Despite domestic controversy, Taiwan’s lifting of its partial ban on U.S. beef products and its new U.S.-Taiwan beef protocol represent a positive step toward TIFA resumption. So, too, do three recent technical adjustments in trade policy announced by Taiwan in response to lobbying by the American Chamber of Commerce in Taipei: (1) liberalization of retail imports of China-sourced kitchenware and porcelain; (2) clarification of the scope of “Taiwan-sourced income” for corporate tax purposes; and (3) improved customs clearance procedures for digital invoicing of express consignments. If these steps can translate to meaningful progress under the TIFA Framework, it then becomes possible for the U.S. Trade Representative to consider Taiwan as a potential candidate for future Free Trade Agreement (FTA) talks with Taiwan, provided the Obama administration throws its weight behind that process and pushes for ratification of the FTAs with South Korea and Colombia which have already been negotiated.

The Challenge of Global Rebalancing

Beyond these immediate uncertainties, a broader challenge lies on the road ahead for Taiwan’s economy.

The more fundamental, long-term challenge for Taiwan’s economy relates to its adjustment to an on-going rebalancing of the global financial system. In the United States —Taiwan’s largest traditional trading partner—these changes are already proceeding apace.
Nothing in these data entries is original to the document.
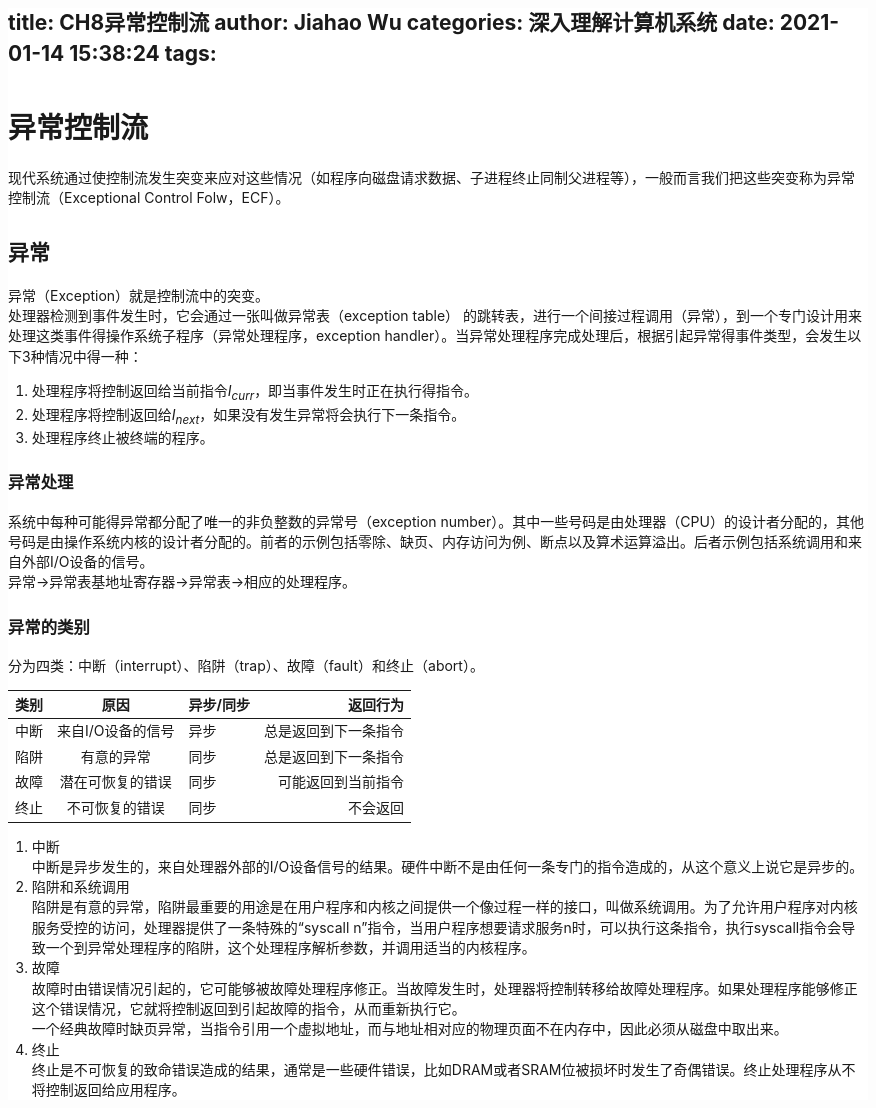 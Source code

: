 title: CH8异常控制流
author: Jiahao Wu
categories: 深入理解计算机系统
date: 2021-01-14 15:38:24
tags:
---
# 异常控制流


现代系统通过使控制流发生突变来应对这些情况（如程序向磁盘请求数据、子进程终止同制父进程等），一般而言我们把这些突变称为异常控制流（Exceptional Control Folw，ECF）。


## 异常


异常（Exception）就是控制流中的突变。  
处理器检测到事件发生时，它会通过一张叫做异常表（exception table）
的跳转表，进行一个间接过程调用（异常），到一个专门设计用来处理这类事件得操作系统子程序（异常处理程序，exception handler）。当异常处理程序完成处理后，根据引起异常得事件类型，会发生以下3种情况中得一种：  
1. 处理程序将控制返回给当前指令$I_{curr}$，即当事件发生时正在执行得指令。  
2. 处理程序将控制返回给$I_{next}$，如果没有发生异常将会执行下一条指令。  
3. 处理程序终止被终端的程序。  

### 异常处理

系统中每种可能得异常都分配了唯一的非负整数的异常号（exception number）。其中一些号码是由处理器（CPU）的设计者分配的，其他号码是由操作系统内核的设计者分配的。前者的示例包括零除、缺页、内存访问为例、断点以及算术运算溢出。后者示例包括系统调用和来自外部I/O设备的信号。  
异常->异常表基地址寄存器->异常表->相应的处理程序。

### 异常的类别

分为四类：中断（interrupt）、陷阱（trap）、故障（fault）和终止（abort）。

|类别| 原因 |  异步/同步 |返回行为|
|-----|:-------:|-----|--------------:|
|中断|来自I/O设备的信号|异步|总是返回到下一条指令|
|陷阱|有意的异常|同步|总是返回到下一条指令|
|故障|潜在可恢复的错误|同步|可能返回到当前指令|
|终止|不可恢复的错误|同步|不会返回|

1. 中断  
中断是异步发生的，来自处理器外部的I/O设备信号的结果。硬件中断不是由任何一条专门的指令造成的，从这个意义上说它是异步的。  
2. 陷阱和系统调用  
陷阱是有意的异常，陷阱最重要的用途是在用户程序和内核之间提供一个像过程一样的接口，叫做系统调用。为了允许用户程序对内核服务受控的访问，处理器提供了一条特殊的“syscall n”指令，当用户程序想要请求服务n时，可以执行这条指令，执行syscall指令会导致一个到异常处理程序的陷阱，这个处理程序解析参数，并调用适当的内核程序。  
3. 故障  
故障时由错误情况引起的，它可能够被故障处理程序修正。当故障发生时，处理器将控制转移给故障处理程序。如果处理程序能够修正这个错误情况，它就将控制返回到引起故障的指令，从而重新执行它。  
一个经典故障时缺页异常，当指令引用一个虚拟地址，而与地址相对应的物理页面不在内存中，因此必须从磁盘中取出来。  
4. 终止  
终止是不可恢复的致命错误造成的结果，通常是一些硬件错误，比如DRAM或者SRAM位被损坏时发生了奇偶错误。终止处理程序从不将控制返回给应用程序。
While the U.S. consumer and financial markets were strong enough to support on a deficit basis the dramatic expansion of world trade from 1972 until 2000, those conditions manifestly no longer exist. At the consumer level in the United States, there are already some signs of consumer attitudes shifting from the high-consumption pattern of recent decades back to more balanced, historically-grounded pattern with a meaningful savings component. At the government level, cornerstones are being put in place to reinforce these attitudinal changes through revamped tax and monetary policy.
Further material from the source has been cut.